À Koupiansk, en Ukraine, « il ne reste que les vieux et les fous »

Avec les rapides avancées russes sur le front, la ville de Koupiansk, occupée en 2022, est désormais à 2,5 km du front. Les habitants ont été invités à évacuer depuis la mi-octobre. Malgré les bombardements, certains ne souhaitent pas partir, ou ne s’y résolvent pas encore.

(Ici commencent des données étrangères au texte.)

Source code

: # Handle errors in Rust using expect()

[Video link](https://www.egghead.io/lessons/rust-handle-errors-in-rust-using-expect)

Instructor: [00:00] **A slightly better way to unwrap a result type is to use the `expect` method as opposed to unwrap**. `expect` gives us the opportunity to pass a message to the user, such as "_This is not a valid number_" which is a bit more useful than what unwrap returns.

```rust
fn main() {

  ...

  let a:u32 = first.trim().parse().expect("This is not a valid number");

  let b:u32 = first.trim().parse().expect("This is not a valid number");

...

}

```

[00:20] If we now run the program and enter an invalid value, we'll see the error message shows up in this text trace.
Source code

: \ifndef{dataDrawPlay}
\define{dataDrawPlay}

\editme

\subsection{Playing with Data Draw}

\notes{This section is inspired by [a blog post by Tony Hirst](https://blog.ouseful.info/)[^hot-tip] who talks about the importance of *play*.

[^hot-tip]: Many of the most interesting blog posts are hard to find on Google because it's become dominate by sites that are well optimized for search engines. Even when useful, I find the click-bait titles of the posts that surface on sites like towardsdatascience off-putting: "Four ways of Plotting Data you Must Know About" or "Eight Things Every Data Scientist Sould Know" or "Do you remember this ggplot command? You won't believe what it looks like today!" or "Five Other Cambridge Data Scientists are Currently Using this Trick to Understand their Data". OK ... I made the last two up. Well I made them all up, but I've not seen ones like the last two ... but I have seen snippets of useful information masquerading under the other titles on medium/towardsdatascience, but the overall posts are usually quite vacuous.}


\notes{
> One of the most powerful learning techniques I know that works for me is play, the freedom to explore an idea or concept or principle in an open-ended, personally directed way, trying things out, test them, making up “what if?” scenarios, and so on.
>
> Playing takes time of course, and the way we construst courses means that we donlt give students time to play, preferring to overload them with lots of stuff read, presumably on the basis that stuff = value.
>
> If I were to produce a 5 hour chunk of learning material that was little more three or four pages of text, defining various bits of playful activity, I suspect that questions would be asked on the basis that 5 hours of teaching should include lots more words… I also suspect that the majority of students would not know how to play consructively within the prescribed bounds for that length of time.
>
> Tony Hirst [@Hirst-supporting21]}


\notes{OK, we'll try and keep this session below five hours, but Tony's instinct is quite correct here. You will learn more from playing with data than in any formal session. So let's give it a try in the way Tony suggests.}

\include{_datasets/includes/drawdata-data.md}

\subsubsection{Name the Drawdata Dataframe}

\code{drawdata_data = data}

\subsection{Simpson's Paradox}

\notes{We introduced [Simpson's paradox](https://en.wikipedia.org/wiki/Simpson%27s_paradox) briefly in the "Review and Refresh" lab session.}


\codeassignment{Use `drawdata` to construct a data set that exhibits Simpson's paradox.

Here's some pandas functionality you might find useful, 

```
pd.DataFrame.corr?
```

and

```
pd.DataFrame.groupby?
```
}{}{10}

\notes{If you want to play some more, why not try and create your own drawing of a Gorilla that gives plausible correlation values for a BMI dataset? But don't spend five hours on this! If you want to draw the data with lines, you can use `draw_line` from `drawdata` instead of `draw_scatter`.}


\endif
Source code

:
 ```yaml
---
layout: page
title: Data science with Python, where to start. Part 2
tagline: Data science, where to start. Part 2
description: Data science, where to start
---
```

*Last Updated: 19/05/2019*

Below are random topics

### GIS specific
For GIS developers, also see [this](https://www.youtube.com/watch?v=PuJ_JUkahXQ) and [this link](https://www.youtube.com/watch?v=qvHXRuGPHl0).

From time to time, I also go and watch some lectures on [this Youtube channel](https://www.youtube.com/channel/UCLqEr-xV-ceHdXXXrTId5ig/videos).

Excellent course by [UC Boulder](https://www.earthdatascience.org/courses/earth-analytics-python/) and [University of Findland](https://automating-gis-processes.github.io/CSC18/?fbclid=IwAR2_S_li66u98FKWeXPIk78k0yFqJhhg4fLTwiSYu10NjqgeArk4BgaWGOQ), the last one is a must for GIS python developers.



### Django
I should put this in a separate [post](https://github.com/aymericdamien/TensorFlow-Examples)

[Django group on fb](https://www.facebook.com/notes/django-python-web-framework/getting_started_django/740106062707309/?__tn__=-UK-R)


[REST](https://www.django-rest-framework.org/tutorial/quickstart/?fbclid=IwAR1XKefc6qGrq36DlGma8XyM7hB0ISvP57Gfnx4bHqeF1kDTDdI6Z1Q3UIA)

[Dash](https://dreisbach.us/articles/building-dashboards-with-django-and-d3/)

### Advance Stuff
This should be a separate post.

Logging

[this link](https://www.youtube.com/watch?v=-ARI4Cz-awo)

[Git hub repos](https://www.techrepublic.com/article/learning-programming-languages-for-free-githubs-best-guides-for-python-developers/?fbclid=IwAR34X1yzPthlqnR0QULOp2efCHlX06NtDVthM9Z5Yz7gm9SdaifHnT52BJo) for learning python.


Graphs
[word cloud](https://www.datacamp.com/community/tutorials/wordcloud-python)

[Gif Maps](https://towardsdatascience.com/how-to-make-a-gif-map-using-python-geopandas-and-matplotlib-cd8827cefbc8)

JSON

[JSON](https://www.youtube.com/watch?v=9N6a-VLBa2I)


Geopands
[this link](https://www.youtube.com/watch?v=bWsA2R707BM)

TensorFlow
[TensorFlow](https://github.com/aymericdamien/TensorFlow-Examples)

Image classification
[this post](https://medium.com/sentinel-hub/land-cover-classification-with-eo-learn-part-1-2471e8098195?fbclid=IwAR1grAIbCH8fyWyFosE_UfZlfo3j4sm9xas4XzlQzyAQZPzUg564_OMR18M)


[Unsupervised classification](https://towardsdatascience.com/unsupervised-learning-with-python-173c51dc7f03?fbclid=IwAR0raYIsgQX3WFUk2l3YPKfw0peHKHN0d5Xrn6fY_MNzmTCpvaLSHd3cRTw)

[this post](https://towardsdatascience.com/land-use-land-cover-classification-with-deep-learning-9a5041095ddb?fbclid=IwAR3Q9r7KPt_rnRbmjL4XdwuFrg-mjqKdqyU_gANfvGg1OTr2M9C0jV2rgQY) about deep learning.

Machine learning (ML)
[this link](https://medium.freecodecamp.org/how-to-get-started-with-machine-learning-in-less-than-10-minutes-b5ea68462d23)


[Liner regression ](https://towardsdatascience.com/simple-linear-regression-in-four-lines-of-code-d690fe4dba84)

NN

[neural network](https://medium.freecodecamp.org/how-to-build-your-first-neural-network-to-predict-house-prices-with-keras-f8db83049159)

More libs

Pauline Mussche  et  Fiora Garenzi  • 20 novembre 2024 abonné·es
À Koupiansk, en Ukraine, « il ne reste que les vieux et les fous »
© Fiora Garenzi

"Koupiansk invaincue vous souhaite la bienvenue", lit-on sur un grand panneau, visible sur la route qui mène à cette ville du nord-est de l’Ukraine, à 170 km de Kharkiv. Occupée dès les premiers jours de l’invasion russe en février 2022, Koupiansk avait été libérée en septembre de la même année par les Ukrainiens. Aujourd’hui, la phrase semble périssable en raison des avancées russes ces dernières semaines : la ville se trouve à 2,5 km du front.

Béret enfoncé sur la tête, Lioubov, 62 ans, a dû « tout abandonner ». Sur la rive gauche de Koupiansk, de l’autre côté de l’Oskil, qui sépare la ville en deux, elle a dû laisser son appartement, sa datcha et la maison de ses parents endommagée par un tank. Mi-octobre, les autorités ukrainiennes ont demandé aux habitants d’évacuer.

Des 27 000 habitants présents à Koupiansk avant la guerre, il en reste moins de 3 000 aujourd’hui, dont 1 100 sur la rive gauche, d’après le chef de l’administration militaire de la ville. Une rive constamment bombardée et où les habitants sont désormais privés d’eau, de gaz et d’électricité, d’après les autorités. Lioubov, elle, a fui le 19 octobre sur la rive droite dans un appartement qu’elle avait acheté pour sa fille, depuis exilée en Pologne.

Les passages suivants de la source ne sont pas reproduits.